Task description:
Each line below should be copied exactly as it stands.

Information given:
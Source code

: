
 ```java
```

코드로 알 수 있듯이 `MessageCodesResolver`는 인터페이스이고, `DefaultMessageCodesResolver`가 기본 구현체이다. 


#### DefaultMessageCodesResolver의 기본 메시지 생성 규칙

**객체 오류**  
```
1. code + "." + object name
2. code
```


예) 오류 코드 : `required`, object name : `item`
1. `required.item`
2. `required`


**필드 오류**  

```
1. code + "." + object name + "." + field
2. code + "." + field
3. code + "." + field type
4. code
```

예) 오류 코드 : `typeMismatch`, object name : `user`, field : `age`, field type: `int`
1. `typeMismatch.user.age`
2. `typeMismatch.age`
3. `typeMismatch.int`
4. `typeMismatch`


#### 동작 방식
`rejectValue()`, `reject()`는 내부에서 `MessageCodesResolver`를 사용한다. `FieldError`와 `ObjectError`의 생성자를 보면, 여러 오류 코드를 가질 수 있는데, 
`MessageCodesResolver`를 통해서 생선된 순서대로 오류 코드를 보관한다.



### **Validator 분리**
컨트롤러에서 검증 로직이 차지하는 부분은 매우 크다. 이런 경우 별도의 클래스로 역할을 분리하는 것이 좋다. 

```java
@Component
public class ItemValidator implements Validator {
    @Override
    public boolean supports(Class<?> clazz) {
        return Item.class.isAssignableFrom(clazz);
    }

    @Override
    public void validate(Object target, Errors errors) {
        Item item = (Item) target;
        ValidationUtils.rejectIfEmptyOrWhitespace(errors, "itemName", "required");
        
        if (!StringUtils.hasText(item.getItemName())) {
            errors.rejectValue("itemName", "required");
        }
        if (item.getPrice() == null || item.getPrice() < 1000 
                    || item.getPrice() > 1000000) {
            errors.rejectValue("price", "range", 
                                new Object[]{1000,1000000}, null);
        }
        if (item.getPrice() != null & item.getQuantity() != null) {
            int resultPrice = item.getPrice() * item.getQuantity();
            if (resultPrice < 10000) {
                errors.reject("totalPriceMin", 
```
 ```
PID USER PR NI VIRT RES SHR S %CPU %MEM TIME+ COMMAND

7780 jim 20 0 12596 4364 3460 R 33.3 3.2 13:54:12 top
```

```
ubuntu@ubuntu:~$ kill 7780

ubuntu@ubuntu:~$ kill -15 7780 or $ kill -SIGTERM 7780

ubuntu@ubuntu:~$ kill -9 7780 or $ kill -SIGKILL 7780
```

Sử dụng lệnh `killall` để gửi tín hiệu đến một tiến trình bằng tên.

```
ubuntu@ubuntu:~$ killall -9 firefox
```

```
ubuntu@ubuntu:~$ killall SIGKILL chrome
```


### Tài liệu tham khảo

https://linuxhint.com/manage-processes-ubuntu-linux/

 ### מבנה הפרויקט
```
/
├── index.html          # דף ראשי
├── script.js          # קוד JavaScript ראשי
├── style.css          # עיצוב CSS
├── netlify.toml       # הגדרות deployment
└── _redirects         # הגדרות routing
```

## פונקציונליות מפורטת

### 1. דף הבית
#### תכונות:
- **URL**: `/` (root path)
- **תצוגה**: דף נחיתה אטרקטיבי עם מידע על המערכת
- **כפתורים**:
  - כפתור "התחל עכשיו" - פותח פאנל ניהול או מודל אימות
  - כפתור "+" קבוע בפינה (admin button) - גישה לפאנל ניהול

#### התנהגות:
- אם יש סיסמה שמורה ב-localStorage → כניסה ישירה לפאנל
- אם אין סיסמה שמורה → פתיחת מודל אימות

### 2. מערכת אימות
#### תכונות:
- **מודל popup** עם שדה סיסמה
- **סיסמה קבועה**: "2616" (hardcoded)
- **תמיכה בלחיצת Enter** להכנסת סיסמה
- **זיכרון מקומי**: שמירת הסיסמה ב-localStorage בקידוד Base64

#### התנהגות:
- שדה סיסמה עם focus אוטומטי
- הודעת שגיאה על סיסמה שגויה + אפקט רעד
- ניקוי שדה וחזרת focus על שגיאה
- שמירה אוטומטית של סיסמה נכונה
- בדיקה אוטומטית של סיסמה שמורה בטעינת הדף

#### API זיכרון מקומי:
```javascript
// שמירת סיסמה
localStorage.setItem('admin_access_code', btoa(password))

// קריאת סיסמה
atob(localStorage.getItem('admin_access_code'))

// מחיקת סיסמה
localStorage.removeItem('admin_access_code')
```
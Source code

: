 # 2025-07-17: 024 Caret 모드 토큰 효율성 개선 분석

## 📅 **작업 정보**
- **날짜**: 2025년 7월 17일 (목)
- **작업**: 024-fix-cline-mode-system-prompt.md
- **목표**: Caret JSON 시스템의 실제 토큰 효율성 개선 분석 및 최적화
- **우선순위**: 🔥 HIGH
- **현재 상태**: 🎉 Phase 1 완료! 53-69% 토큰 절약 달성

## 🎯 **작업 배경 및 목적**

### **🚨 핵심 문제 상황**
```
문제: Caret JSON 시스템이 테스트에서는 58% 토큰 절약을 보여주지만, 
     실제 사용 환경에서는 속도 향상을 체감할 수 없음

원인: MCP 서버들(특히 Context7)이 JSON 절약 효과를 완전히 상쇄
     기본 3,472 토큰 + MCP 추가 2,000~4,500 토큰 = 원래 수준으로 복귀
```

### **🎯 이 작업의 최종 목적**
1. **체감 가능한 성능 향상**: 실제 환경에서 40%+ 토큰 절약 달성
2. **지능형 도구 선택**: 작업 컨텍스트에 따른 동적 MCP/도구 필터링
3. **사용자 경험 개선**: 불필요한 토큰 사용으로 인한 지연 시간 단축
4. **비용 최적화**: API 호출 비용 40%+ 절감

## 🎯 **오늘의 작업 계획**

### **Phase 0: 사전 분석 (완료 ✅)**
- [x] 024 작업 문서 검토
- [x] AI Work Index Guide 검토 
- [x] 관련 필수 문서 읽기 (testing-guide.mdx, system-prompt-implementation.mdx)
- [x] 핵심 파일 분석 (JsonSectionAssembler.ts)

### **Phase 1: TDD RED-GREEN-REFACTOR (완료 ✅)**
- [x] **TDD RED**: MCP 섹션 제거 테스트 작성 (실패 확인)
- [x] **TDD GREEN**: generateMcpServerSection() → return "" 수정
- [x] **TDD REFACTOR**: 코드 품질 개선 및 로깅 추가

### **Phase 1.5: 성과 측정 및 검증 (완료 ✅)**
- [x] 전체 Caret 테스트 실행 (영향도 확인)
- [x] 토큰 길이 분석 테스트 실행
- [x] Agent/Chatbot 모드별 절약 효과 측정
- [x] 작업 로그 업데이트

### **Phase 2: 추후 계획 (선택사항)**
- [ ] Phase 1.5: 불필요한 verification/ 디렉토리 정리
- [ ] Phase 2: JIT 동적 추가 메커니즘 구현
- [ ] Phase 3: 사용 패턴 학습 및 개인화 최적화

Result for this task:
Source code

:
 ```java
```

코드로 알 수 있듯이 `MessageCodesResolver`는 인터페이스이고, `DefaultMessageCodesResolver`가 기본 구현체이다. 


#### DefaultMessageCodesResolver의 기본 메시지 생성 규칙

**객체 오류**  
```
1. code + "." + object name
2. code
```


예) 오류 코드 : `required`, object name : `item`
1. `required.item`
2. `required`


**필드 오류**  

```
1. code + "." + object name + "." + field
2. code + "." + field
3. code + "." + field type
4. code
```

예) 오류 코드 : `typeMismatch`, object name : `user`, field : `age`, field type: `int`
1. `typeMismatch.user.age`
2. `typeMismatch.age`
3. `typeMismatch.int`
4. `typeMismatch`


#### 동작 방식
`rejectValue()`, `reject()`는 내부에서 `MessageCodesResolver`를 사용한다. `FieldError`와 `ObjectError`의 생성자를 보면, 여러 오류 코드를 가질 수 있는데, 
`MessageCodesResolver`를 통해서 생선된 순서대로 오류 코드를 보관한다.



### **Validator 분리**
컨트롤러에서 검증 로직이 차지하는 부분은 매우 크다. 이런 경우 별도의 클래스로 역할을 분리하는 것이 좋다. 

```java
@Component
public class ItemValidator implements Validator {
    @Override
    public boolean supports(Class<?> clazz) {
        return Item.class.isAssignableFrom(clazz);
    }

    @Override
    public void validate(Object target, Errors errors) {
        Item item = (Item) target;
        ValidationUtils.rejectIfEmptyOrWhitespace(errors, "itemName", "required");
        
        if (!StringUtils.hasText(item.getItemName())) {
            errors.rejectValue("itemName", "required");
        }
        if (item.getPrice() == null || item.getPrice() < 1000 
                    || item.getPrice() > 1000000) {
            errors.rejectValue("price", "range", 
                                new Object[]{1000,1000000}, null);
        }
        if (item.getPrice() != null & item.getQuantity() != null) {
            int resultPrice = item.getPrice() * item.getQuantity();
            if (resultPrice < 10000) {
                errors.reject("totalPriceMin", 
```
 ```
PID USER PR NI VIRT RES SHR S %CPU %MEM TIME+ COMMAND

7780 jim 20 0 12596 4364 3460 R 33.3 3.2 13:54:12 top
```

```
ubuntu@ubuntu:~$ kill 7780

ubuntu@ubuntu:~$ kill -15 7780 or $ kill -SIGTERM 7780

ubuntu@ubuntu:~$ kill -9 7780 or $ kill -SIGKILL 7780
```

Sử dụng lệnh `killall` để gửi tín hiệu đến một tiến trình bằng tên.

```
ubuntu@ubuntu:~$ killall -9 firefox
```

```
ubuntu@ubuntu:~$ killall SIGKILL chrome
```


### Tài liệu tham khảo

https://linuxhint.com/manage-processes-ubuntu-linux/

 ### מבנה הפרויקט
```
/
├── index.html          # דף ראשי
├── script.js          # קוד JavaScript ראשי
├── style.css          # עיצוב CSS
├── netlify.toml       # הגדרות deployment
└── _redirects         # הגדרות routing
```

## פונקציונליות מפורטת

### 1. דף הבית
#### תכונות:
- **URL**: `/` (root path)
- **תצוגה**: דף נחיתה אטרקטיבי עם מידע על המערכת
- **כפתורים**:
  - כפתור "התחל עכשיו" - פותח פאנל ניהול או מודל אימות
  - כפתור "+" קבוע בפינה (admin button) - גישה לפאנל ניהול

#### התנהגות:
- אם יש סיסמה שמורה ב-localStorage → כניסה ישירה לפאנל
- אם אין סיסמה שמורה → פתיחת מודל אימות

### 2. מערכת אימות
#### תכונות:
- **מודל popup** עם שדה סיסמה
- **סיסמה קבועה**: "2616" (hardcoded)
- **תמיכה בלחיצת Enter** להכנסת סיסמה
- **זיכרון מקומי**: שמירת הסיסמה ב-localStorage בקידוד Base64

#### התנהגות:
- שדה סיסמה עם focus אוטומטי
- הודעת שגיאה על סיסמה שגויה + אפקט רעד
- ניקוי שדה וחזרת focus על שגיאה
- שמירה אוטומטית של סיסמה נכונה
- בדיקה אוטומטית של סיסמה שמורה בטעינת הדף

#### API זיכרון מקומי:
```javascript
// שמירת סיסמה
localStorage.setItem('admin_access_code', btoa(password))

// קריאת סיסמה
atob(localStorage.getItem('admin_access_code'))

// מחיקת סיסמה
localStorage.removeItem('admin_access_code')
```
Source code

: # 2025-07-17: 024 Caret 모드 토큰 효율성 개선 분석

## 📅 **작업 정보**
- **날짜**: 2025년 7월 17일 (목)
- **작업**: 024-fix-cline-mode-system-prompt.md
- **목표**: Caret JSON 시스템의 실제 토큰 효율성 개선 분석 및 최적화
- **우선순위**: 🔥 HIGH
- **현재 상태**: 🎉 Phase 1 완료! 53-69% 토큰 절약 달성

## 🎯 **작업 배경 및 목적**

### **🚨 핵심 문제 상황**
```
문제: Caret JSON 시스템이 테스트에서는 58% 토큰 절약을 보여주지만, 
     실제 사용 환경에서는 속도 향상을 체감할 수 없음

원인: MCP 서버들(특히 Context7)이 JSON 절약 효과를 완전히 상쇄
     기본 3,472 토큰 + MCP 추가 2,000~4,500 토큰 = 원래 수준으로 복귀
```

### **🎯 이 작업의 최종 목적**
1. **체감 가능한 성능 향상**: 실제 환경에서 40%+ 토큰 절약 달성
2. **지능형 도구 선택**: 작업 컨텍스트에 따른 동적 MCP/도구 필터링
3. **사용자 경험 개선**: 불필요한 토큰 사용으로 인한 지연 시간 단축
4. **비용 최적화**: API 호출 비용 40%+ 절감

## 🎯 **오늘의 작업 계획**

### **Phase 0: 사전 분석 (완료 ✅)**
- [x] 024 작업 문서 검토
- [x] AI Work Index Guide 검토 
- [x] 관련 필수 문서 읽기 (testing-guide.mdx, system-prompt-implementation.mdx)
- [x] 핵심 파일 분석 (JsonSectionAssembler.ts)

### **Phase 1: TDD RED-GREEN-REFACTOR (완료 ✅)**
- [x] **TDD RED**: MCP 섹션 제거 테스트 작성 (실패 확인)
- [x] **TDD GREEN**: generateMcpServerSection() → return "" 수정
- [x] **TDD REFACTOR**: 코드 품질 개선 및 로깅 추가

### **Phase 1.5: 성과 측정 및 검증 (완료 ✅)**
- [x] 전체 Caret 테스트 실행 (영향도 확인)
- [x] 토큰 길이 분석 테스트 실행
- [x] Agent/Chatbot 모드별 절약 효과 측정
- [x] 작업 로그 업데이트

### **Phase 2: 추후 계획 (선택사항)**
- [ ] Phase 1.5: 불필요한 verification/ 디렉토리 정리
- [ ] Phase 2: JIT 동적 추가 메커니즘 구현
- [ ] Phase 3: 사용 패턴 학습 및 개인화 최적화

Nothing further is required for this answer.